Ia kembali berjalan menjauh. Kini lebih cepat. Yuna menatap tuannya sebentar dengan alis mata yang berkerut, penuh pertanyaan, lalu bergegas mensejajarkan langkah dengan Elena, supaya ia bisa bertanya kondisinya.

Reinhart kini merasa menang. Ia tersenyum lega karena akhirnya bisa membuat Elena terdiam, dan tertegun. Tapi ia melihat Kloto. Diantara pilar-pilar besar teras istananya. Menatap balik kearahnya. Tidak ada selain mereka berdua, Elena dan Kloto, yang menyadari kesalahan Reinhart.

***

Kloto berjalan mengitari Reinhart sambil mendelik. "Kau kira kau begitu hebat?" Tanya Kloto geram. Wajahnya memerah menahan tangis dan marah.
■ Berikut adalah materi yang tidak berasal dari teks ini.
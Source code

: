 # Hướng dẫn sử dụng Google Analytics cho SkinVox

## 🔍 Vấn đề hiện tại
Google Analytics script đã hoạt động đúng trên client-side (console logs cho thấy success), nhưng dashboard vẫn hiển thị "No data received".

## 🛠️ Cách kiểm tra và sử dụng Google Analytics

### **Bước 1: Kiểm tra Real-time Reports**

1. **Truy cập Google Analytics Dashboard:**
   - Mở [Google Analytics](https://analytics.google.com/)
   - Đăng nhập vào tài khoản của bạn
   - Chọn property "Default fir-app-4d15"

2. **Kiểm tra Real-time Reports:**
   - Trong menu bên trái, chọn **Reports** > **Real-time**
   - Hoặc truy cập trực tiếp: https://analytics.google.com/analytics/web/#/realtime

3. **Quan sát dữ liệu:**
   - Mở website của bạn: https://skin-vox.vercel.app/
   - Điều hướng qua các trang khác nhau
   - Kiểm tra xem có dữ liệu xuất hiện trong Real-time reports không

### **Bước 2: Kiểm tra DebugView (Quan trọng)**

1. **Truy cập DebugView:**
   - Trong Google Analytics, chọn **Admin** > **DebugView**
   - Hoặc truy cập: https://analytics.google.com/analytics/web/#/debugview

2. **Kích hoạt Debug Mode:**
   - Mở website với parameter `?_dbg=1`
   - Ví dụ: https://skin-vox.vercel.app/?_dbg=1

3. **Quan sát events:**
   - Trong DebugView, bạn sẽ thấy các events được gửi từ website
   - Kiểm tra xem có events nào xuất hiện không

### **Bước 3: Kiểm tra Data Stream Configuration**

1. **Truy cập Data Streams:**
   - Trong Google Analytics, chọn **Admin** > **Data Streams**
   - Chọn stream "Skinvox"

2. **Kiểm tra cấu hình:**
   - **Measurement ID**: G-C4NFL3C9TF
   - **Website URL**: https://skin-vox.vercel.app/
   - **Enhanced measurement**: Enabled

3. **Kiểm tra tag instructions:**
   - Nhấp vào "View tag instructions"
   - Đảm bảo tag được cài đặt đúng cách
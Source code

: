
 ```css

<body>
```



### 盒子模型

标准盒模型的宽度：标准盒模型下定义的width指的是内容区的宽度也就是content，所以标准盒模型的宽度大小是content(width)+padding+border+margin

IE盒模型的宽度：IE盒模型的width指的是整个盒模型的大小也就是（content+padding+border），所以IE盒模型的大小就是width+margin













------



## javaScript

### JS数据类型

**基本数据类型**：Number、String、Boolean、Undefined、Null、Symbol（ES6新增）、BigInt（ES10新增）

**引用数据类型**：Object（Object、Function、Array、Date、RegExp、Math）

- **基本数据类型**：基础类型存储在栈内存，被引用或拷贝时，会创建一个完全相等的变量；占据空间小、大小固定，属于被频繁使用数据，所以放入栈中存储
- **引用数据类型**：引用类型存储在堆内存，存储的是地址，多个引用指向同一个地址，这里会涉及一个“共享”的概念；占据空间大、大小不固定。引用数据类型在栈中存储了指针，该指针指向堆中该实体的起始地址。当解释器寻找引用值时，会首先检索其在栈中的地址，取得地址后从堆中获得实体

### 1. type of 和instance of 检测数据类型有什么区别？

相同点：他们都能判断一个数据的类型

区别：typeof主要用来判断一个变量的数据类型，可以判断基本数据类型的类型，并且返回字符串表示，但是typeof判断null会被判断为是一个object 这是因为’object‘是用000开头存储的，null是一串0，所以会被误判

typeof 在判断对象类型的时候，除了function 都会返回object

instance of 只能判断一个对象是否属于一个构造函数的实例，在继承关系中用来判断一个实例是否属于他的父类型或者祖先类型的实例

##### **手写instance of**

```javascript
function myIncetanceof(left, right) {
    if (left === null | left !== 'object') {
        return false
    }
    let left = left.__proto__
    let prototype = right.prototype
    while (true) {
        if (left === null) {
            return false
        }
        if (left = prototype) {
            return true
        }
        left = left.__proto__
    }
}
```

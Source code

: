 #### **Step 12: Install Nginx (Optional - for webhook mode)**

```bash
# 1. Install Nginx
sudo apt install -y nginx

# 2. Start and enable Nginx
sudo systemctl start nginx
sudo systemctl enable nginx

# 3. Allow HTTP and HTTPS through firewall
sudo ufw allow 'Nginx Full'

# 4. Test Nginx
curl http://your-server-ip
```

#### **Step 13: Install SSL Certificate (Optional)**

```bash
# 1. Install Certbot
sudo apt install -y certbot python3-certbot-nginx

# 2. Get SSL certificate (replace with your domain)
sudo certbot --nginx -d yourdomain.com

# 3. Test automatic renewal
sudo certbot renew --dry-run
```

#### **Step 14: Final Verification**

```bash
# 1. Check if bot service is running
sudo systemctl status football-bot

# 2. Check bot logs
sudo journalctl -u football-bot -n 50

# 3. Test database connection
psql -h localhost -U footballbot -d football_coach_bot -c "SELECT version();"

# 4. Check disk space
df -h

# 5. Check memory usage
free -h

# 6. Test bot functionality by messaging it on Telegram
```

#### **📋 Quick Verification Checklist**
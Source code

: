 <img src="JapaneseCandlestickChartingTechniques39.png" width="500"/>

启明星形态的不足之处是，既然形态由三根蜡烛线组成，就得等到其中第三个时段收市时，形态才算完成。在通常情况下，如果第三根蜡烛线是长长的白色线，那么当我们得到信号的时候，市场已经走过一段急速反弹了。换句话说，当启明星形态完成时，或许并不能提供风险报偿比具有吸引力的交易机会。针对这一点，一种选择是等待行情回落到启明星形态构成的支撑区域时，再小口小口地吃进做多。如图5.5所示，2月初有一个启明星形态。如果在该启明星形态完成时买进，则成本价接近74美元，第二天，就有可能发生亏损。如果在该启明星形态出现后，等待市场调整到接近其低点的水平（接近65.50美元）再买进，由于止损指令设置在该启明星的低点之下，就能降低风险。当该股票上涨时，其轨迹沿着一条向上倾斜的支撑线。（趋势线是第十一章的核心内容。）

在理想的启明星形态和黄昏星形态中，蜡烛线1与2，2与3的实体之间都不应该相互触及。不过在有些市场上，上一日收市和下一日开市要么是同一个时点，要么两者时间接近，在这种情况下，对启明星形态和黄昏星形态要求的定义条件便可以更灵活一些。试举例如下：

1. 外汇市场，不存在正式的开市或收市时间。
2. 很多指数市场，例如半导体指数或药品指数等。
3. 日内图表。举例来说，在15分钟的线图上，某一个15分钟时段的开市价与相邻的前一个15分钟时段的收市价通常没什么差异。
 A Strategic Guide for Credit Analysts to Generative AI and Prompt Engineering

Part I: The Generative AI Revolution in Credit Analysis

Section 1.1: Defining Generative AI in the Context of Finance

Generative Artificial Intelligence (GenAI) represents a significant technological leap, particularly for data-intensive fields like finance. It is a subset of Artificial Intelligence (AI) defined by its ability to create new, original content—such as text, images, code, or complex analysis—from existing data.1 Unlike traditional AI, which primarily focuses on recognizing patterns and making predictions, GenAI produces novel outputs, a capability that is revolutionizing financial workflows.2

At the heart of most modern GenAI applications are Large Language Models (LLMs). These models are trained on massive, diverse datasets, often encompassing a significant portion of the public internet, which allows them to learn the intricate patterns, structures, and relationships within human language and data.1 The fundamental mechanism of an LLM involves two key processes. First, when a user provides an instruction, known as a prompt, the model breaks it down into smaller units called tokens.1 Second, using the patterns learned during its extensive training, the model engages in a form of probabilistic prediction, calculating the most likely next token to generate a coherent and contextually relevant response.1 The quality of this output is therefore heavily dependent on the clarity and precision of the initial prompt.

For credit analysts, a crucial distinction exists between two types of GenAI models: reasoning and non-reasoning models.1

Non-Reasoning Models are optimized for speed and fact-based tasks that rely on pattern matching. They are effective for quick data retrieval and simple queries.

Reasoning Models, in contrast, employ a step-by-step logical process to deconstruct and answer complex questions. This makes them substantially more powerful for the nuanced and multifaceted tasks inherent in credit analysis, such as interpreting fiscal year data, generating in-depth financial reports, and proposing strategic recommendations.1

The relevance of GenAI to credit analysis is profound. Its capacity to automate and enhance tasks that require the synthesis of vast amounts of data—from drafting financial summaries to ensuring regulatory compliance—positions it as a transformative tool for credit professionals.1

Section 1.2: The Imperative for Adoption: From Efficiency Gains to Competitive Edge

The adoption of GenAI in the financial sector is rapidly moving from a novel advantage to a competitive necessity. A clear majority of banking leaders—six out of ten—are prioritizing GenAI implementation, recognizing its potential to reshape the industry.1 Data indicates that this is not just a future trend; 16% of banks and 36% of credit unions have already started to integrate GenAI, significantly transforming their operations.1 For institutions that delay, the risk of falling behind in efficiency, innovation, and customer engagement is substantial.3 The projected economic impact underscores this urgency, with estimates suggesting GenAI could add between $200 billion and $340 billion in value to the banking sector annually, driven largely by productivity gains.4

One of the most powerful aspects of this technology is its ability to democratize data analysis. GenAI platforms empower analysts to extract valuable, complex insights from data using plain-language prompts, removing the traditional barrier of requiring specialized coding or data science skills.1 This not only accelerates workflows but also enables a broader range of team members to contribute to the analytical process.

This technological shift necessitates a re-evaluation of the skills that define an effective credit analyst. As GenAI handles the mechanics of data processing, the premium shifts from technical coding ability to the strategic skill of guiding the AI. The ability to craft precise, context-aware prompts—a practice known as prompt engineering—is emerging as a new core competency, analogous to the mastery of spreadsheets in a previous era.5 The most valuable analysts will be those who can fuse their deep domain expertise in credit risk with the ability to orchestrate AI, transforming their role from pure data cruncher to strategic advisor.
Sedih akan Elena yang dihantam dengan kenangan yang selama ini dengan susah payah di kuburnya dalam-dalam, tapi kembali terbuka karena tingkah bodoh Reinhart.

"Apa salahku?" Tanya Reinhart sambil mengusap bagian kepalanya yang tidak dipukul Kloto, "Lagian dia pun menyebalkan!"

"Apakah sekali saja kau pernah melihat putaran kenangan Elena?"

"Jujur saja, aku selalu lupa membukanya."

Kloto menghela nafas dengan jawaban jujur dan dangkal Reinhart. Apa yang selalu ada di kepala pria ini? Perang?

"Elena bukan gadis biasa yang akan bisa meladeni kekanakanmu, Reinhart. Dia wanita yang jauh lebih hebat dari kelihatannya."

Reinhart terkekeh singkat, "Dia? Disini dia tidak punya kekuatannya! Dia bukan apa-apa disini."

Cahaya di mata Kloto redup. Sekali lagi ia kekurangan alasan untuk memperjuangkan hidup Reinhart seperti apa yang dimintakan ibunya, sahabat baik Kloto, sebelum ia pergi menjadi debu karena dilupakan. Satu lagi jiwa bercahaya yang disia-siakan.

Kloto memanggil kekuatannya, dan membawakan Reinhart kotak memori Elena. "Buka ketika menurutmu waktunya adalah waktu terbaik untuk dibuka."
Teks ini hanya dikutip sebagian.